* What the exercise asks *
In the records, each line holding "tool" must be reported.

Stored data entries
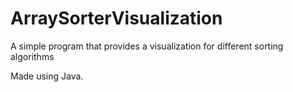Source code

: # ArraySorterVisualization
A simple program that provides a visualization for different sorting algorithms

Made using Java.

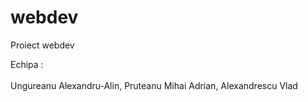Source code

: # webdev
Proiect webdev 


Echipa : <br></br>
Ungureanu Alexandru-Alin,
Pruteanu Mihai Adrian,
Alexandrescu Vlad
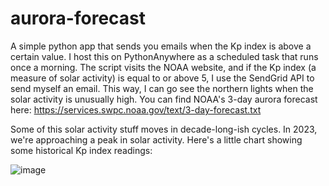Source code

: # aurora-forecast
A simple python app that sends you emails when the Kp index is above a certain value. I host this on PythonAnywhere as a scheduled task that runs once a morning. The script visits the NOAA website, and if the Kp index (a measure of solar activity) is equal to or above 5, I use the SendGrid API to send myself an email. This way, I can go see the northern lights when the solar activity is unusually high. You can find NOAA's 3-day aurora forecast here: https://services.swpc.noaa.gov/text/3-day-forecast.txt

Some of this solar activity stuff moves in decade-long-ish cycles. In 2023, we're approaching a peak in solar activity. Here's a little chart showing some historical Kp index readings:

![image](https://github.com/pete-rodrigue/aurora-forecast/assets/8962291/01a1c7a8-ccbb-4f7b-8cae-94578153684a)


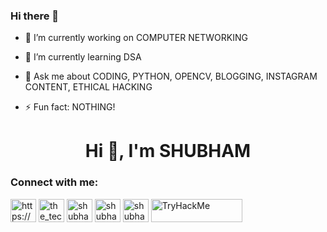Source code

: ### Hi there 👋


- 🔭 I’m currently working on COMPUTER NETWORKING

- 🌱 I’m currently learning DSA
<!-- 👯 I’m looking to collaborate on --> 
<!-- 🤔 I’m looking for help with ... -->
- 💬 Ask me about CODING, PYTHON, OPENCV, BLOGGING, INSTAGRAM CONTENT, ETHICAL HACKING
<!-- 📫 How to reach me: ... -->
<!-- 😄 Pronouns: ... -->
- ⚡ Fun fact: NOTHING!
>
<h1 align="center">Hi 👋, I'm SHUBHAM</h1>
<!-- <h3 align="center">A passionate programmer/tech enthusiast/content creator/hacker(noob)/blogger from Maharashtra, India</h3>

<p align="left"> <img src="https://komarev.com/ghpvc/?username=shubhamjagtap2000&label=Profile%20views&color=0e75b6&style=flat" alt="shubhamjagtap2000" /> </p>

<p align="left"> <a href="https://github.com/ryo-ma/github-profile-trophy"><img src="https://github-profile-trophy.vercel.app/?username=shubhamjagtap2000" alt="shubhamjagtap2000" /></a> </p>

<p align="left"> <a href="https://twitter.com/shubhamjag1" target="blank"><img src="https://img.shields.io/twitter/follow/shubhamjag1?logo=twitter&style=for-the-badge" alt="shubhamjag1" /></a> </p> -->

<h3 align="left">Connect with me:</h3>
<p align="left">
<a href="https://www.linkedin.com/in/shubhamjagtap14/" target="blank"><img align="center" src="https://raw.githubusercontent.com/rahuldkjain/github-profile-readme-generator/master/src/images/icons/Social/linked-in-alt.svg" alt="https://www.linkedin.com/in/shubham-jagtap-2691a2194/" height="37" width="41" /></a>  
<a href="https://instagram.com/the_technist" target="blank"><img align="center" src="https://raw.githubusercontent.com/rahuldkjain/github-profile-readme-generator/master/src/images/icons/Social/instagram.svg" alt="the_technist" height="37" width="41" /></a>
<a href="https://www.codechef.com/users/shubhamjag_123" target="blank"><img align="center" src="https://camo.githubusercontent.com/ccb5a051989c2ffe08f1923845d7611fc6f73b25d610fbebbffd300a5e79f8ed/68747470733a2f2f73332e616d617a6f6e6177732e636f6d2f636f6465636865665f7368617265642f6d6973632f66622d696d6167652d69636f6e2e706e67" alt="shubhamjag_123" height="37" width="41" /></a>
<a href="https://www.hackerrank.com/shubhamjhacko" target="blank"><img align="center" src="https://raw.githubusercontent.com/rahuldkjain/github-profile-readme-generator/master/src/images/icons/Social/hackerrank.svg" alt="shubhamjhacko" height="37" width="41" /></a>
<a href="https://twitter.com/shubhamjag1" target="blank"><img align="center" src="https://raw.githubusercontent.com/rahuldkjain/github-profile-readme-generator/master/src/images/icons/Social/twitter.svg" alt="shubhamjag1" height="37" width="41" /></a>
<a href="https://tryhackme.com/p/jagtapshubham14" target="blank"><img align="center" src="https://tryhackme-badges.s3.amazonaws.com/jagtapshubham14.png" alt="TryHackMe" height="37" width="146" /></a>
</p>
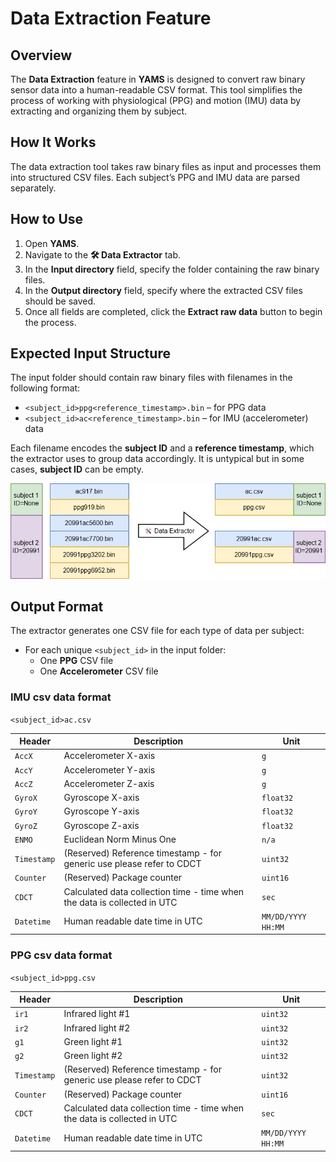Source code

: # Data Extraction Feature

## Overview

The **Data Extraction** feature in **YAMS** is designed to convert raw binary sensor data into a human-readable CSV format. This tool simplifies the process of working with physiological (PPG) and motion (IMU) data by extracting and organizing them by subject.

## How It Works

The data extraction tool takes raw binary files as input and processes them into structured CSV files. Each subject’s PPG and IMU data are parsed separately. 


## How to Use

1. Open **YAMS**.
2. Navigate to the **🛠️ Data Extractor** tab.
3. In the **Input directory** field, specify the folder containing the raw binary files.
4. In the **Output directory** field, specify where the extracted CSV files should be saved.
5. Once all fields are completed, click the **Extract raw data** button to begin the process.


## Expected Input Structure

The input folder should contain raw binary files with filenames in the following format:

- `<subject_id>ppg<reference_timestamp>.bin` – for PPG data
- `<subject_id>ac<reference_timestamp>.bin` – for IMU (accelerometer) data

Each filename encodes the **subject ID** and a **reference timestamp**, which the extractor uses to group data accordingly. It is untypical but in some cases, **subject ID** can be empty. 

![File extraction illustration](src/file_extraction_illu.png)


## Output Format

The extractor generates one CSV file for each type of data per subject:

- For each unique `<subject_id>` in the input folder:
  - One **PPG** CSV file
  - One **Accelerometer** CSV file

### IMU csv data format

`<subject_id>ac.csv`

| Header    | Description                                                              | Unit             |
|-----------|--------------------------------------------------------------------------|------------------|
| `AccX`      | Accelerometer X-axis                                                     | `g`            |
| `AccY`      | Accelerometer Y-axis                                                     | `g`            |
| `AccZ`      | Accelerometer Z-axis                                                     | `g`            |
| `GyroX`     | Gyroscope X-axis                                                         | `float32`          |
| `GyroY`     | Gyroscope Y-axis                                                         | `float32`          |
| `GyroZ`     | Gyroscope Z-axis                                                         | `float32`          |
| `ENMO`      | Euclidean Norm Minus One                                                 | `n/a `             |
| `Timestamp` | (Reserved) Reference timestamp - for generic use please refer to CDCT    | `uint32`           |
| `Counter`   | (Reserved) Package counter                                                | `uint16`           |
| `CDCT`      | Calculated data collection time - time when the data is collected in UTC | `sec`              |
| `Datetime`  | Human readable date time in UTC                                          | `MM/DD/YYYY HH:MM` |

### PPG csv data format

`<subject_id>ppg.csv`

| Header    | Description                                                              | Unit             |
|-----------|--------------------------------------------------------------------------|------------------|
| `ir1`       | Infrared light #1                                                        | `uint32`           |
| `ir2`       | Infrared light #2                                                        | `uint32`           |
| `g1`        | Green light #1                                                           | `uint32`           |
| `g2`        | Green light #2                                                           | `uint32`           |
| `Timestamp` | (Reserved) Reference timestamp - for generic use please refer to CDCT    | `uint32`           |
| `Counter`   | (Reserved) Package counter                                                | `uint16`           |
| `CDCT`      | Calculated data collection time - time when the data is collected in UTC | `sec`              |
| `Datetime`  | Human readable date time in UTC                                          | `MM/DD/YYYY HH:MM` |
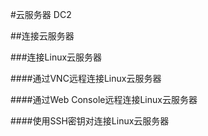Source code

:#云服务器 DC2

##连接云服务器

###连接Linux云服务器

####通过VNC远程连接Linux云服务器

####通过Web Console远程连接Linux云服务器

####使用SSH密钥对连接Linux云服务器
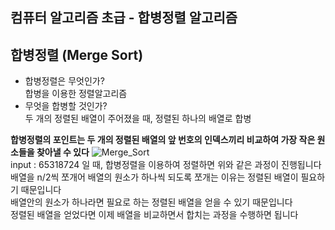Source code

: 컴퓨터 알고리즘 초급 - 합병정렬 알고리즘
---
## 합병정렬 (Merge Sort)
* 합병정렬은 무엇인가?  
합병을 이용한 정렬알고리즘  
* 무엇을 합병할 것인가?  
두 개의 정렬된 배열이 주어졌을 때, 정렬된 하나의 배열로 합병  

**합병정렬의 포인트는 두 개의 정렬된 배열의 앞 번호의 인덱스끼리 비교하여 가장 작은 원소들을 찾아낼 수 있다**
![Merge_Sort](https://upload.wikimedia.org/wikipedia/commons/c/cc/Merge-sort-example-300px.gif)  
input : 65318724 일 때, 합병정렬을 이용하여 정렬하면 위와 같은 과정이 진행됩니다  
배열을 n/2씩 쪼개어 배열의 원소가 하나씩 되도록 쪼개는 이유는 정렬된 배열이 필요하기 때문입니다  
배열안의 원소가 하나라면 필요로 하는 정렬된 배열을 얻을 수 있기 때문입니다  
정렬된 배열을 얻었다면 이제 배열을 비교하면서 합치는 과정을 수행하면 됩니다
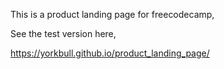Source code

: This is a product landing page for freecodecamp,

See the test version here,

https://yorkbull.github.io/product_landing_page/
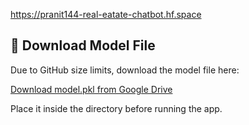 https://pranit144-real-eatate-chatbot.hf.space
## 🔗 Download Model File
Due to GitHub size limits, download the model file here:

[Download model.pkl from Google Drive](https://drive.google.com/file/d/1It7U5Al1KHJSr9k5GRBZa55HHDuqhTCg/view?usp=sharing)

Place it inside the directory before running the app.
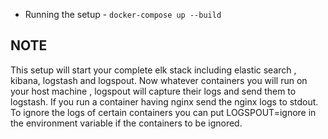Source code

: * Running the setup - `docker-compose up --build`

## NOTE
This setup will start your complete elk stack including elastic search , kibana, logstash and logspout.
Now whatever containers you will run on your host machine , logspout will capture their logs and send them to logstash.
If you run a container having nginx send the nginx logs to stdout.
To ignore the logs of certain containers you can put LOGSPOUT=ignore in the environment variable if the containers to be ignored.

* Written response *
The **Data Extraction** feature in **YAMS** is designed to convert raw binary sensor data into a human-readable CSV format. This tool simplifies the process of working with physiological (PPG) and motion (IMU) data by extracting and organizing them by subject.
The data extraction tool takes raw binary files as input and processes them into structured CSV files. Each subject’s PPG and IMU data are parsed separately. 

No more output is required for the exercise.